(Plain-text document sources)

────

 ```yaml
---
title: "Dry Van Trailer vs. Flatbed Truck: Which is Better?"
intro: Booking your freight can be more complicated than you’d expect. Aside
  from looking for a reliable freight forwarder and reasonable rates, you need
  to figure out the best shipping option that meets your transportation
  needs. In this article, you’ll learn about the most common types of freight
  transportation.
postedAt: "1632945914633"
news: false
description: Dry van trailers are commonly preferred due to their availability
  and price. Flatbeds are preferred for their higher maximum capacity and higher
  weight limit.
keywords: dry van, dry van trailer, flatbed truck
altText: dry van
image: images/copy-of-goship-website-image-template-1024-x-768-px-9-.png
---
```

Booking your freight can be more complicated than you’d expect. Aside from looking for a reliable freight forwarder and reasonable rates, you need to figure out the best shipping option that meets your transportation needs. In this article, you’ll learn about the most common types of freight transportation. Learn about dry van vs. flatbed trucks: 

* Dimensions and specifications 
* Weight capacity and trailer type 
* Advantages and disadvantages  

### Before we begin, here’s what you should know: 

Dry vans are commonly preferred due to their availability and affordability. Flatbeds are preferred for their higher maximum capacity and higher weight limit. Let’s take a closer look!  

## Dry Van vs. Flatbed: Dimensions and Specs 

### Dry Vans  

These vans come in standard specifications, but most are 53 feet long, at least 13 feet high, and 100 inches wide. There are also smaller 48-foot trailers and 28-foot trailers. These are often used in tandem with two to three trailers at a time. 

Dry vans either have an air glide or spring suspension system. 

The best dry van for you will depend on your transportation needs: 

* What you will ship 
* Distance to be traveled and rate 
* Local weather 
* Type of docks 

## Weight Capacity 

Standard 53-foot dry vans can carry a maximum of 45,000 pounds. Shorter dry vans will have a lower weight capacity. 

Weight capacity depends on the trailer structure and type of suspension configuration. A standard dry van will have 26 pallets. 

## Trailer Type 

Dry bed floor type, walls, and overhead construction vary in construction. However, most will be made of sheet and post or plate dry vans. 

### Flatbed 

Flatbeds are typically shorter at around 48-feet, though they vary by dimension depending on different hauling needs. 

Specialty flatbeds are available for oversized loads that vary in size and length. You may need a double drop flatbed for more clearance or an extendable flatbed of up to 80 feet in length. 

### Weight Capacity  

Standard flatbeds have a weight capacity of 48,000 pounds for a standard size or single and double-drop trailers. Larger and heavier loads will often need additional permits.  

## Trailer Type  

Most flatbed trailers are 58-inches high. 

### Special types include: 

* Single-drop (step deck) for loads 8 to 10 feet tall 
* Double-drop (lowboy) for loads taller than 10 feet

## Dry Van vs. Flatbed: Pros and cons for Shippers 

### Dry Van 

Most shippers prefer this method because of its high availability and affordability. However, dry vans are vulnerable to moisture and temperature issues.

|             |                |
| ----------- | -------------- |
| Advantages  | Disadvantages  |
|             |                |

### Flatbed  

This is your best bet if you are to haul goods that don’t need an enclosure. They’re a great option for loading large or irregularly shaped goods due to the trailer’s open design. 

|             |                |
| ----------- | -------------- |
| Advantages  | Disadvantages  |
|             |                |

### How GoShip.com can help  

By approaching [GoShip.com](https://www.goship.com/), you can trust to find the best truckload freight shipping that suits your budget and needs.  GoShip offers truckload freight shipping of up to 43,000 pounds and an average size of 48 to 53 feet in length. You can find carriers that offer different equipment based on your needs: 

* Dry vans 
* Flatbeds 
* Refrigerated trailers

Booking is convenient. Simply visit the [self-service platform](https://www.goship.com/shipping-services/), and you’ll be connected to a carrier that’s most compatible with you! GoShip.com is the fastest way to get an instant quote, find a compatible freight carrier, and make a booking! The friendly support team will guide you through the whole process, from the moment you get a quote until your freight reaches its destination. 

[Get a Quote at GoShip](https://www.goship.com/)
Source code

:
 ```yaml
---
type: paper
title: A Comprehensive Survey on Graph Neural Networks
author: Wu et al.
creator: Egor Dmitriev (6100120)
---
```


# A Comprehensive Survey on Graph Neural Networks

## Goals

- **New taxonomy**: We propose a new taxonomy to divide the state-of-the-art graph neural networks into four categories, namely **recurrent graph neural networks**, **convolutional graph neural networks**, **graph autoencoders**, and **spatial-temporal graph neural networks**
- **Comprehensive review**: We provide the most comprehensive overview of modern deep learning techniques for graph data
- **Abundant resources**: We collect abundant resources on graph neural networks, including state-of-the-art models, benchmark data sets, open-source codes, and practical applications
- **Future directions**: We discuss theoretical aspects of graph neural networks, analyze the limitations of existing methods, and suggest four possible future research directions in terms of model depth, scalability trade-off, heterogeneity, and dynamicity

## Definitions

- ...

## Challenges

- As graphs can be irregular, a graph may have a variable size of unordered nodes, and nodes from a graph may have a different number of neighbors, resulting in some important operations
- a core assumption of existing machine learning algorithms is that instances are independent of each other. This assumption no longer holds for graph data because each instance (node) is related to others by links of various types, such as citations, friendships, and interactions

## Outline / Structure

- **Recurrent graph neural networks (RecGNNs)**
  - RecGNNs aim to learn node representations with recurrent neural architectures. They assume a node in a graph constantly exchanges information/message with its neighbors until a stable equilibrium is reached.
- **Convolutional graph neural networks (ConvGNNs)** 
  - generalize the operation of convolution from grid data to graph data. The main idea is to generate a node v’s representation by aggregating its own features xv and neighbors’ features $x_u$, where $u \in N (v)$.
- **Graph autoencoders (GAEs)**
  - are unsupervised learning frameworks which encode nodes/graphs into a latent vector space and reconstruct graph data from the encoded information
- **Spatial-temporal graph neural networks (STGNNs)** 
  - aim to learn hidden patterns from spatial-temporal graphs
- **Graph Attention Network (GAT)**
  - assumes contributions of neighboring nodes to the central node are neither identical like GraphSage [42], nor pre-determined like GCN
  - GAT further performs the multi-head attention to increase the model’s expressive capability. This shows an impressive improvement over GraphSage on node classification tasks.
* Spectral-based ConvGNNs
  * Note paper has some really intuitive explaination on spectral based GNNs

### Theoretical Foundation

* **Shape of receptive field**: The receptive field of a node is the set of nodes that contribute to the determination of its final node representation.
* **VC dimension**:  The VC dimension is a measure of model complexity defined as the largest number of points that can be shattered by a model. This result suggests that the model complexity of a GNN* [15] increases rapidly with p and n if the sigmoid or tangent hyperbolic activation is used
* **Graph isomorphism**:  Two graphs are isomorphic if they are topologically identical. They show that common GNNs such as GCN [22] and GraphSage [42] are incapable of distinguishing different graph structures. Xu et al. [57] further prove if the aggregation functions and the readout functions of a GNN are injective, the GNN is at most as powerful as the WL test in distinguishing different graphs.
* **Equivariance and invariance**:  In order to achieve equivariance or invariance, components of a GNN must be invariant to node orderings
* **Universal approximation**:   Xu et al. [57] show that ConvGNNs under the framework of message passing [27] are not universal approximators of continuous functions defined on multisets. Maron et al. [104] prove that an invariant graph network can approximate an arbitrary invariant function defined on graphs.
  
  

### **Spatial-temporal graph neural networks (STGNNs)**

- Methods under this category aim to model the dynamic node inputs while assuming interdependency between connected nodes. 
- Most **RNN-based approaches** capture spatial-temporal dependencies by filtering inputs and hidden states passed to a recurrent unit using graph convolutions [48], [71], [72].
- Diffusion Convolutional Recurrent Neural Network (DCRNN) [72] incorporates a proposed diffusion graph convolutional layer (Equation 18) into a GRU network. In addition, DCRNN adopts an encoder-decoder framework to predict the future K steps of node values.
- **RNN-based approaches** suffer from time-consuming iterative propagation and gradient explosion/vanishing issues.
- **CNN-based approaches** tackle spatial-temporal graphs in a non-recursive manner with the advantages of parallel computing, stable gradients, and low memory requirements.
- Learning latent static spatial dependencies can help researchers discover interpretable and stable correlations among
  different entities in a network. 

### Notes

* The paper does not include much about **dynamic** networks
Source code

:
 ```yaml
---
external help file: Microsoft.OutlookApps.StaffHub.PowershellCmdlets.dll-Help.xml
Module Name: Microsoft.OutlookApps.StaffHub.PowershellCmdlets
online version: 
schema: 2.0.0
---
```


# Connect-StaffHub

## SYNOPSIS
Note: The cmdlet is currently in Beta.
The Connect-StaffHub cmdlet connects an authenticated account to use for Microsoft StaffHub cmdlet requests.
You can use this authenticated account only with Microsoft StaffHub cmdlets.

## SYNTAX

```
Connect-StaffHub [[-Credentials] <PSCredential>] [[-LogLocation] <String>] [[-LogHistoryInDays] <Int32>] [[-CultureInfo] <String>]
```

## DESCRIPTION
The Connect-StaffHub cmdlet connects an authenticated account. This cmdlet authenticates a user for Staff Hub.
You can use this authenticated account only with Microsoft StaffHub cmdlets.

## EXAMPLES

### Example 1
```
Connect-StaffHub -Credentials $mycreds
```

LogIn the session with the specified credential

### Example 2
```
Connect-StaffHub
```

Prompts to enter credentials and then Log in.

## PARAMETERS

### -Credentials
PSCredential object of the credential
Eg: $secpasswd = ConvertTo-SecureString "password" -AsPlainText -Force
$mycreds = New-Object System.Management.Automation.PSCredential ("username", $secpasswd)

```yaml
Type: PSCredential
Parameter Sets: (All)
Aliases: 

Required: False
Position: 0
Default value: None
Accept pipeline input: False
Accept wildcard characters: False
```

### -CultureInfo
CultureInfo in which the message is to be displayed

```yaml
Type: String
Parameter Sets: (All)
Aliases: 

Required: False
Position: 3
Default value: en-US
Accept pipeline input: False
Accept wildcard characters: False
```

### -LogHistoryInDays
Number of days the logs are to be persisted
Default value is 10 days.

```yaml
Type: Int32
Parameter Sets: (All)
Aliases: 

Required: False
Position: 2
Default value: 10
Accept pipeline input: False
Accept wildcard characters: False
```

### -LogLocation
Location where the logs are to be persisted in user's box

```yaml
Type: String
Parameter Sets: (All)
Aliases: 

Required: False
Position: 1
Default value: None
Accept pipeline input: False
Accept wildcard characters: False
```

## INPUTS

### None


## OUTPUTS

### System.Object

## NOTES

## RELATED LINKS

────

### TRY IT
Only the lines with "PowershellCmdlets" are needed; find them in the records and copy each one.

### ANSWER TO THIS PROBLEM
external help file: Microsoft.OutlookApps.StaffHub.PowershellCmdlets.dll-Help.xml
Module Name: Microsoft.OutlookApps.StaffHub.PowershellCmdlets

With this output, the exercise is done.